Recently, I went to have a look at the Hôtel Dieu. From both the outside and the inside it has the feel of rather a cold, unwelcoming place.
Like most 19th century hospitals its buildings are arranged around a central courtyard connected by colonnaded walkways.
Beneath these walkways are long, seemingly endless corridors, which have a rather haunting feel to them.
Whilst these long corridors have a curious haunting elegance about them and the hospital wards themselves are perfectly clean and functional, the spaces in between are rather shabby and have a run-down feel. The entrance to the ophthalmic emergency unit for example doesn’t really inspire confidence even though it’s a state-of-the-art facility.
Regular visitors to this blog will know that, whilst I have a passion for the city of Paris, I have an even greater passion for its sounds and I found the sounds inside the Hôtel Dieu simply fascinating.
To illustrate that, I offer you two sound pieces, both recorded inside the hospital but both recorded in different ways. Both illustrate how sound can describe the atmosphere a place and create images equally as powerful as words or pictures.
The first piece is a soundwalk inside the hospital. I simply recorded as I walked along the corridors and in and out of any door that would let me pass. I didn’t of course invade any private areas – the emergency room, the wards or the laboratories, I simply kept to the public spaces.
Hôtel Dieu – A Soundwalk:
In the first piece I walked through the hospital discovering the sounds. In the next piece, I sat in one place and let the hospital walk past me.

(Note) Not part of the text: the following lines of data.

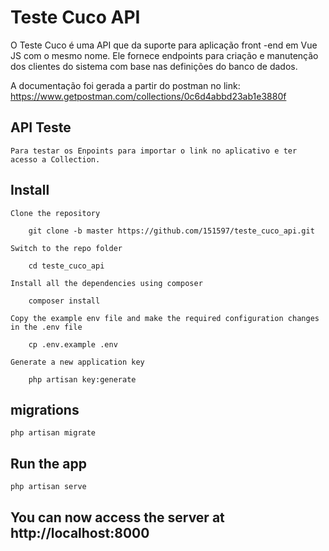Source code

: # Teste Cuco API

O Teste Cuco é uma API que da suporte para aplicação front -end em Vue JS com o mesmo nome. 
Ele fornece endpoints para criação e manutenção dos clientes do sistema com base nas definições do banco de dados.

A documentação foi gerada a partir do postman no link:
https://www.getpostman.com/collections/0c6d4abbd23ab1e3880f

## API Teste
    Para testar os Enpoints para importar o link no aplicativo e ter acesso a Collection.

## Install

    Clone the repository

        git clone -b master https://github.com/151597/teste_cuco_api.git

    Switch to the repo folder

        cd teste_cuco_api
        
    Install all the dependencies using composer

        composer install

    Copy the example env file and make the required configuration changes in the .env file

        cp .env.example .env

    Generate a new application key

        php artisan key:generate

## migrations

    php artisan migrate

## Run the app

    php artisan serve
    
## You can now access the server at http://localhost:8000


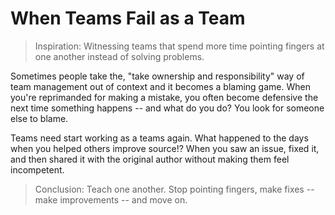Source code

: # When Teams Fail as a Team

> Inspiration: Witnessing teams that spend more time pointing fingers at one 
> another instead of solving problems.

Sometimes people take the, "take ownership and responsibility" way of team management 
out of context and it becomes a blaming game. When you're reprimanded for making 
a mistake, you often become defensive the next time something happens -- and
what do you do? You look for someone else to blame.

Teams need start working as a teams again. What happened to the days when you 
helped others improve source!? When you saw an issue, fixed it, and then shared 
it with the original author without making them feel incompetent.

> Conclusion: Teach one another. Stop pointing fingers, make fixes -- make 
> improvements -- and move on.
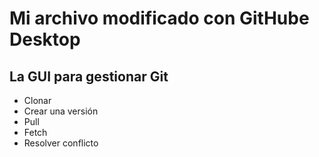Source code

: # Mi archivo modificado con GitHube Desktop
## La GUI para gestionar Git

- Clonar
- Crear una versión
- Pull
- Fetch
- Resolver conflicto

I sat on a long wooden bench in the seemingly endless corridor shown above, outside what I discovered was the bloc opératoire which to my ear at least sounds much more elegant than the operating theatres.
Hôtel Dieu – Outside the bloc opératoire:
If you listen carefully, amongst other things you can hear the soft tread of operating theatre staff dressed in hospital scrubs and white coats returning to work after lunch.
Both these sound pieces illustrate the everyday sounds of a busy hospital, sounds that would go largely unnoticed to the ordinary visitor or to someone with more important things on their mind.
People often ask me why I record sounds like these and my answer is always the same.
For most of our history we have used artefacts, architecture, pictures and words to create a vision of our past. It’s only in the last ten seconds or so on our historical clock that we’ve been able to capture and archive sound. Almost all our sonic heritage has passed by completely unrecorded.
In the 16th century this hospital catered for some 3,500 patients at a time often with four or more to a bed. In 1832 it was overwhelmed with victims of the great cholera outbreak. We have written and pictorial evidence of what the hospital was like during those times but we have none of its contemporary sounds to listen to. Sitting on my long wooden bench in a seemingly endless corridor I was not only able to listen to and record today’s sounds of this place but to create a record of these sounds for others, now and in the future, to explore. I think I may even have been able to hear faint echoes of this place’s past.
As a final note, I have to record that the Hôtel Dieu has an uncertain future.
Thanks to a restructuring of l’Assistance Publique Hôpiteaux de Paris, the body that oversees the hospital, changes are afoot. There are proposals to close the emergency department and to change the hospital into a Hôpital Universitaire de Santé Publique, in effect, a teaching hospital which will take walk-in patients without appointment. That’s why there are banners up on the hospital walls and why the CGT union were collecting signatures for a petition on the day I went.
If these changes come to pass then maybe the sounds I recorded in the Hôtel Dieu will become more important than I thought – a genuine piece of history captured before this hospital as we know it disappears.